- **Work instruction**
Find the word "users" in the data below and copy each line that holds it.

- **Extracted material**

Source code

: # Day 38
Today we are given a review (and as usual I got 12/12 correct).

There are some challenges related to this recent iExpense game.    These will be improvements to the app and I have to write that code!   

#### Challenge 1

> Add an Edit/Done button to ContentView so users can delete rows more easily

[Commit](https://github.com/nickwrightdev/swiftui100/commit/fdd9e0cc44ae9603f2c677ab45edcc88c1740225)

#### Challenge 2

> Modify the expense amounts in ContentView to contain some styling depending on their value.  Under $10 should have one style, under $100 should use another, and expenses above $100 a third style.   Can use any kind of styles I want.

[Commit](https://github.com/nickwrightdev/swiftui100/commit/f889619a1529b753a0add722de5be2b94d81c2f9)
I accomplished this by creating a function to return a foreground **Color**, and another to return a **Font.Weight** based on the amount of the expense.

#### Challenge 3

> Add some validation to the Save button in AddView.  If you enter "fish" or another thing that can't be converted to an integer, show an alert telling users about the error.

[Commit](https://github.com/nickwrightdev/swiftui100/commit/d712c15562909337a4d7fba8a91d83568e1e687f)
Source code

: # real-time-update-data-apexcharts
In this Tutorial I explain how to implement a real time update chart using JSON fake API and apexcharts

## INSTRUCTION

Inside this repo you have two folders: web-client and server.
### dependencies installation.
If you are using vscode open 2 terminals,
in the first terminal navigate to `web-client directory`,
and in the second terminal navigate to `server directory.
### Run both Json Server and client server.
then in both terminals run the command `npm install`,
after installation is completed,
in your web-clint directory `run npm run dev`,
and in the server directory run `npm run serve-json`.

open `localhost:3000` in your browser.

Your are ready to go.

- **Task response**
> Add an Edit/Done button to ContentView so users can delete rows more easily
> Add some validation to the Save button in AddView.  If you enter "fish" or another thing that can't be converted to an integer, show an alert telling users about the error.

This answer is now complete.